Soms zaten ze demonstratief te hoesten en te kuchen onder Calvijns preken, zelfs zo dat de predikant zich erover moest beklagen bij de raad.

Het waren de familieleden en vrienden van Perrin, die het minst ophadden met al die nieuwe Franse wetten. En Perrin zelf? Misschien had hij verwacht om via een vertrouwelijke relatie met Calvijn zijn eigen belangrijkheid te onderstrepen. Als dat zo geweest mocht zijn, dan was hij er al snel achter gekomen dat hij daarvoor bij de reformator aan het verkeerde adres was. Het tegendeel was echter het geval.

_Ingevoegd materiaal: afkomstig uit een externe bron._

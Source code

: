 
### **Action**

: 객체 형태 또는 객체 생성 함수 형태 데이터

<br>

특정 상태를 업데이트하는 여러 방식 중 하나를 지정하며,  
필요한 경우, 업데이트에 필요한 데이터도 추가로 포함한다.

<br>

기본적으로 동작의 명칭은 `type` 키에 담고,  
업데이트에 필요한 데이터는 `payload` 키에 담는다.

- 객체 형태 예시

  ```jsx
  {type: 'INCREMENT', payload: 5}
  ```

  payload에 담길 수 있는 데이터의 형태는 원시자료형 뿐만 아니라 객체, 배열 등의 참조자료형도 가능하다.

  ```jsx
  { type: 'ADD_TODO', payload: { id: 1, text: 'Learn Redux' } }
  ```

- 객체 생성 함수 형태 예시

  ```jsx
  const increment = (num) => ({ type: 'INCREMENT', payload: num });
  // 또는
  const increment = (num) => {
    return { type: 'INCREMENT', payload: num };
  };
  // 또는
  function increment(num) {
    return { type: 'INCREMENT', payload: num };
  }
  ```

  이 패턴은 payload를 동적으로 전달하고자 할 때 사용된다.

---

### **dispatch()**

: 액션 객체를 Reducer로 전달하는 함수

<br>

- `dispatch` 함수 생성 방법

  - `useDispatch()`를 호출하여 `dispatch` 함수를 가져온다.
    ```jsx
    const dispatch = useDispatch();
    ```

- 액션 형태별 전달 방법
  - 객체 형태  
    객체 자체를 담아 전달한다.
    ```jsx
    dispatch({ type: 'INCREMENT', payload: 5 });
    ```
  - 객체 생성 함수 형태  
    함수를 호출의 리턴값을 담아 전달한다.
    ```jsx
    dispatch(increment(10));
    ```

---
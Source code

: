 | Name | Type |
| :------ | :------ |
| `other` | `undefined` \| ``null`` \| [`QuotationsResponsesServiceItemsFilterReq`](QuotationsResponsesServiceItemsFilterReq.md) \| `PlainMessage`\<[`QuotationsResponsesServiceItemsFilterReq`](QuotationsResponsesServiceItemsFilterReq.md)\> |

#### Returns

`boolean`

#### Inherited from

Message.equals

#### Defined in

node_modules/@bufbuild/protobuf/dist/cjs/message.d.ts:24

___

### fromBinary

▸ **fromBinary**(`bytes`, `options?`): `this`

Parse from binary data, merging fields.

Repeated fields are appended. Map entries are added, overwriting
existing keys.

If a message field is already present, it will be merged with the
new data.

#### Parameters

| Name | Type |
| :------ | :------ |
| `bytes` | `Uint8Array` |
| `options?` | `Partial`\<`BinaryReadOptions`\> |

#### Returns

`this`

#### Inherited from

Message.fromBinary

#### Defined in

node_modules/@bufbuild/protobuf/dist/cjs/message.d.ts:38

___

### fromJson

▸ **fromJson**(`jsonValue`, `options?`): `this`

Er gebeurde iets, waardoor Perrin voor­ goed een verklaard tegenstander werd van Calvijn.

De tucht wordt gehandhaafd

In april 1546 was er een heikele kwestie aan de orde op het consistorie. Er was een bruiloft gevierd, waarop men zich niets had aangetrokken van het verbod op dansen, dat in Geneve gold. Het waren leden van voorname families, die zich aan deze oude traditie bezondigd hadden. Zelfs notabelen waren aangeklaagd tot en met burgemeester Corne, die nota bene voorzitter was van het consistorie, en ook Perrin. Wat er toen gebeurde beschrijft Calvijn uitvoerig aan zijn vriend Farel. Perrin's vrouw (door Calvijn spottend 'Penthesilea, koningin der Amazones genoemd) beet fel van zich af. Haar vader, een Favre, was al veroordeeld van ontucht en zei schreeuwde Calvijn toe dat hij het alleen maar op haar familie voorzien had. Calvijn bleef rustig en zei haar, dat als zij in zonde wilde blijven leven, dat ze dan maar een stad voor haarzelf en haar familie moest bouwen. Maar in Geneve zou niet geduld kunnen worden dat mensen niet wilden leven onder het juk van Christus. ledere inwoner van Geneve, hetzij hoog of laag van stand, had te buigen voor het Woord van God. Perrin was ten tijde van dit consistorie niet in de stad. Hij moest net op reis naar Lyon, en dacht de tucht zo te ontlopen. Zijn collega Corne was heel boetvaardig. Als voorzitter van het consistorie, dat hem zelf onder de tucht moest zetten aanvaardde hij de straf ootmoedig. Hij werd voorlopig in zijn ambt geschorst. Perrin ontliep echter zijn kastijding ook niet. Hij mocht dan op hoge benen bij de raad zijn vrouw en schoonvader hebben willen vrij pleiten, het baatte niet. Ook hij moest buigen voor het geestelijk gericht.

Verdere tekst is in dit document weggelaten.